The Rhoon edged closer, stretching its neck. "Your time grows short, daft groundling," she rumbled. "Now tell me what prompts you to dare such insolence!"
"I don't suppose you've been following recent political developments down below?" Retief hazarded.
"What cares Gerthudion for such?" the Rhoon boomed. "Wide are the skies and long the thoughts of the Rhoon-folk—"
"Uh-huh. I'm a long-thought fan myself," Retief put in. "However, a brand of mite called the Voion have been cutting a lot of people's thinking short lately—"
"How could any petty dirt-creeper cut short the thoughts of a free-born Rhoon?"
"I'll get to that in a minute," Retief promised. "Is it true that you Rhoon have keen eyesight . . . ?"

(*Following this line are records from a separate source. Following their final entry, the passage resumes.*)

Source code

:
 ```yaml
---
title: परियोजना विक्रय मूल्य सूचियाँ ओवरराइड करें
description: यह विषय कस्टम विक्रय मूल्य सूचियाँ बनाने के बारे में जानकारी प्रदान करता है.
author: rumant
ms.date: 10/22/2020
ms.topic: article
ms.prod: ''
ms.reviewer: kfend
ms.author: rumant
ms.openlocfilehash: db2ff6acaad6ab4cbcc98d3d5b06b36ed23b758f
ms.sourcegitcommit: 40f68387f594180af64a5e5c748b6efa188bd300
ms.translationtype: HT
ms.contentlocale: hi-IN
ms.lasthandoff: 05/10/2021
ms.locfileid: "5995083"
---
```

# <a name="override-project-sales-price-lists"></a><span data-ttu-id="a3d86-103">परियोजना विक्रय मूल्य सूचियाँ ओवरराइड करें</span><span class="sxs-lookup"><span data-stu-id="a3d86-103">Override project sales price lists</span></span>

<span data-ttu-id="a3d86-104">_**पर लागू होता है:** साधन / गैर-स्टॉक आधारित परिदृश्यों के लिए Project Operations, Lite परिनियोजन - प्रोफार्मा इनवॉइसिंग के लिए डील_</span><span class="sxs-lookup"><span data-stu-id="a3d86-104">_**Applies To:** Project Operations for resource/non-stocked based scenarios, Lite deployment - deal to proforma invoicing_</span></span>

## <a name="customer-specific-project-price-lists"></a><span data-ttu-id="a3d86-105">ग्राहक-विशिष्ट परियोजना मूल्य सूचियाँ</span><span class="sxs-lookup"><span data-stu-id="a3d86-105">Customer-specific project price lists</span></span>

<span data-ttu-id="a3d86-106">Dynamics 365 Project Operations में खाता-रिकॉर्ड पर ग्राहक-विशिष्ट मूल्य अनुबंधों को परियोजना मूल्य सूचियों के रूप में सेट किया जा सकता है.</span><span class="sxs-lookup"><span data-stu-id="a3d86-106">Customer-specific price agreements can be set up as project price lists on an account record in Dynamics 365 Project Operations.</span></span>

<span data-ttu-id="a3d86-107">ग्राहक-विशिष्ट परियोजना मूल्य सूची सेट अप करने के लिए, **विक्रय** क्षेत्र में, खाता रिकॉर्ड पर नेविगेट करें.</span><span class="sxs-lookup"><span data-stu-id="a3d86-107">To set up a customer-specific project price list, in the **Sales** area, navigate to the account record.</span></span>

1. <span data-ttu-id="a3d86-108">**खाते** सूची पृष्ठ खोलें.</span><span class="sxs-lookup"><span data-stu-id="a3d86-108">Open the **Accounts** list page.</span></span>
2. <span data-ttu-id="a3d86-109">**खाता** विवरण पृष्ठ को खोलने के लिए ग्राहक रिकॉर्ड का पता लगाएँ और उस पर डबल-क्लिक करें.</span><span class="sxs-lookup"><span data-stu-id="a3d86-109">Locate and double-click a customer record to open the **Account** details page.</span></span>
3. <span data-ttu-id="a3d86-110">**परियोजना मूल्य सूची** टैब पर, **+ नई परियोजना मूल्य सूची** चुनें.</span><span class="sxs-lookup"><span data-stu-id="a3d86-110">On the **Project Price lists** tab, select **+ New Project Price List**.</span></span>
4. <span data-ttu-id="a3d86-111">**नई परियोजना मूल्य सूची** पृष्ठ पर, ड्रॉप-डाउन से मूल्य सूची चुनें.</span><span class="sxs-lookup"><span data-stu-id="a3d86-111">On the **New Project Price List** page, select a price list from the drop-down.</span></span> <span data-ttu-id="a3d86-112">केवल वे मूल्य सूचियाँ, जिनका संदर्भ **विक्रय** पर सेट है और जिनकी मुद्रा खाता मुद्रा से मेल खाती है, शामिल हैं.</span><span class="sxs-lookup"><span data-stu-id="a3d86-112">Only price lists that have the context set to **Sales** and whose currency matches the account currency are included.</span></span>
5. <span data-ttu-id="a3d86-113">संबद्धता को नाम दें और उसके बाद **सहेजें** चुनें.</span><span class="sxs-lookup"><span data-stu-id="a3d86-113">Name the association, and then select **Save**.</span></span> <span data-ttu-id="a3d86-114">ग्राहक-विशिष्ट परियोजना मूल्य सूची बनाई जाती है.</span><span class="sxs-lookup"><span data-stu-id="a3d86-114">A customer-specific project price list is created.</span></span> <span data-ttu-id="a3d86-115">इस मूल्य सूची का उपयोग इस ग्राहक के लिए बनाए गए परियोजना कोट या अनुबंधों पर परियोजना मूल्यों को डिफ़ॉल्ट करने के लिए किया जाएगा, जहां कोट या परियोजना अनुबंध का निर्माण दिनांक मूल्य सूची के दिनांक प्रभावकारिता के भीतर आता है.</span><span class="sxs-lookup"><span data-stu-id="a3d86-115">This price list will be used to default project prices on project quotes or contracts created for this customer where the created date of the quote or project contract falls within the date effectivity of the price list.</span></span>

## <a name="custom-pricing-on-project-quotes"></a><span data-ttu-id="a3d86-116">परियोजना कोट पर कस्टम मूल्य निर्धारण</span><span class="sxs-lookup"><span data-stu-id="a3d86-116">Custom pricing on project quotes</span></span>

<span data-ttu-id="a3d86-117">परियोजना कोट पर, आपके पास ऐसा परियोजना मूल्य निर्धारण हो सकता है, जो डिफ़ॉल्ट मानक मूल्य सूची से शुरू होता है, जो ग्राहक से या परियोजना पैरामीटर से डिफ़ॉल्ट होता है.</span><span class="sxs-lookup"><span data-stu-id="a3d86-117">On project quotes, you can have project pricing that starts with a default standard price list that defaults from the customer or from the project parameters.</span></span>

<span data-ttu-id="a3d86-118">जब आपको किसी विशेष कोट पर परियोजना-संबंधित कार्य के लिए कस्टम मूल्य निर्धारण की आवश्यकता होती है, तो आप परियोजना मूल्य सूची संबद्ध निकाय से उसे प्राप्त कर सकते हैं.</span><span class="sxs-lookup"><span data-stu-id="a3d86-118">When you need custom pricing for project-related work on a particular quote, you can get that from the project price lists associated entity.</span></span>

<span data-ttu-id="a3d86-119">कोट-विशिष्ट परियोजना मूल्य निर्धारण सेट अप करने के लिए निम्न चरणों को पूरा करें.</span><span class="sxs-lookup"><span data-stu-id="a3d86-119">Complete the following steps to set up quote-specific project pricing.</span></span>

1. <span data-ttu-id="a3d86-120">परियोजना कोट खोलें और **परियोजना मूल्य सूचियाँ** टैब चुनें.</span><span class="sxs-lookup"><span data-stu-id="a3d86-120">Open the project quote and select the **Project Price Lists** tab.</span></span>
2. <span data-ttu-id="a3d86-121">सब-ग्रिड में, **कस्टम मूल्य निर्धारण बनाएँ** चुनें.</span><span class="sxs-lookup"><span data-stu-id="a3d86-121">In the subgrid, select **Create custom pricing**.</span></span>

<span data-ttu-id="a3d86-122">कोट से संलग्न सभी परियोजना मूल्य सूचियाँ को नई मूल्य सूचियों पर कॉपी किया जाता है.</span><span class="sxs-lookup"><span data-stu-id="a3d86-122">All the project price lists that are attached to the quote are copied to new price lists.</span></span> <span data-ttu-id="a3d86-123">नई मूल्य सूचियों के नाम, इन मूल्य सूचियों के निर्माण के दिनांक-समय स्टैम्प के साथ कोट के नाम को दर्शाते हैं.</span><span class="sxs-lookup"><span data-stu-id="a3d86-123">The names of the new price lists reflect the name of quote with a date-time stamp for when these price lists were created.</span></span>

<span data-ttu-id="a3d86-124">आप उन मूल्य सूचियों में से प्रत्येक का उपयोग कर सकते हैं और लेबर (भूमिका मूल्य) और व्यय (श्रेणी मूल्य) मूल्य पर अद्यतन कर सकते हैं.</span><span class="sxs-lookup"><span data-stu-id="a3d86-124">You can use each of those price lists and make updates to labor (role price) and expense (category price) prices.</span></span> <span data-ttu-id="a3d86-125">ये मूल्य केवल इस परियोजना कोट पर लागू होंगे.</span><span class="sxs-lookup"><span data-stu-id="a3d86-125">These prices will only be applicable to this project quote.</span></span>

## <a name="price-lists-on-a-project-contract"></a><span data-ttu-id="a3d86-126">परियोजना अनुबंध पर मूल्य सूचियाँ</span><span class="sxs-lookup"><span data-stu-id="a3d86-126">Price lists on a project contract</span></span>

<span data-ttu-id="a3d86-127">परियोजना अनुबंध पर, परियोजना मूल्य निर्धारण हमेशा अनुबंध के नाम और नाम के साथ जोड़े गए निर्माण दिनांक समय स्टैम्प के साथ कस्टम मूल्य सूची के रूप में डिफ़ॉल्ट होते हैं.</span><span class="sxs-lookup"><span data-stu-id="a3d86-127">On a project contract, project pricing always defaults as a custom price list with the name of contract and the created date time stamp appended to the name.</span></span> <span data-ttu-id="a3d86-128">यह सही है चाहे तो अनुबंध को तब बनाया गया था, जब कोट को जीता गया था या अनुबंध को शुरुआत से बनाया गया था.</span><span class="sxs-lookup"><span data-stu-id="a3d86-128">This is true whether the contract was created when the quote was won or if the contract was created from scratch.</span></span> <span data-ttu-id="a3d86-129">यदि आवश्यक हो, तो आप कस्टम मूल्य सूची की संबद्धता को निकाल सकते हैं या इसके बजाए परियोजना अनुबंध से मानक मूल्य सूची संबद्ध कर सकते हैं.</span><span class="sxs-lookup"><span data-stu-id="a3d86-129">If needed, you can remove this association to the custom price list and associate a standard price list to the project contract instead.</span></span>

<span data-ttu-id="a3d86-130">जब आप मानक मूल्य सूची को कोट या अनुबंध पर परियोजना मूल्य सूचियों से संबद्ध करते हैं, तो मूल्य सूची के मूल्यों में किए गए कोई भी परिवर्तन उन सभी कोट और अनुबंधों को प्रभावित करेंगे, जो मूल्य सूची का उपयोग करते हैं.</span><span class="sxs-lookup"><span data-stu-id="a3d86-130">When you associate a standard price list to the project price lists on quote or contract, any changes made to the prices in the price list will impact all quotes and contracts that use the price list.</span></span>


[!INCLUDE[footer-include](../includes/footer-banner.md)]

"Keen is our vision, and long our gaze—"
"And your wind's not bad, either. Too bad you're too big for a career in diplomacy; you could keep a round of peace talks going for a record run. Now, tell me, Gertie, have you noticed the smoke columns rising from the forest over there to the north?"
"That I have," the Rhoon snapped. "And lucky for you my eggs you're embracing, else I'd tumble you over the edge for your impertinence!"
"Those are tribal villages burning. The Voion are setting out to take over the planet. They have very specific ideas of what constitutes a desirable citizen: no Quoppina who isn't a Voion seems to qualify—"
"Get to the point!"
"You Rhoon, not being Voion, are going to have to join the fight—"
"A curious fancy, that!" the Rhoon bassooned. "As though the lofty Rhoon-folk would stoop to such petty enterprise!"
"I wonder if that keen vision of yours has detected the presence of a number of Rhoon cruising around at treetop level over the jungle in the last few days?"
"Those did I note, and wondered at it," the Rhoon conceded. "But a Rhoon flies where he will—"
"Does he?" Retief countered. "Those particular Rhoon are flying where the Voion will."
"Nonsense! A Rhoon, servant to a creeping mite who'd not a goodly swallow make?"
"They have at least two squadrons of Rhoon in service now, and unless someone changes their plans for them, there'll be more recruits in the very near future. You, for example—"
"Gerthudion, slave to a verminous crawler on the floor of the world?" The Rhoon spun its wide rotors with an ominous buzzing sound. "Not while I live!"
"Exactly," Retief agreed.
"What mean you?" the Rhoon croaked. "What mad talk is this . . . ?"
"Those Rhoon the Voion are using are all dead," Retief said flatly. "The Voion killed them and they're riding around on their corpses."
Gerthudion sat squatted on folded legs, her stilled rotors canted at non-aeronautical angles.
"This talk, it makes no sense," she tubaed. "Dead Rhoon, their innards to replace with wires imported from a factory on another world? Power cells instead of stomachs? Usurping Voion strapped into saddles in place of honest Rhoonish brains?"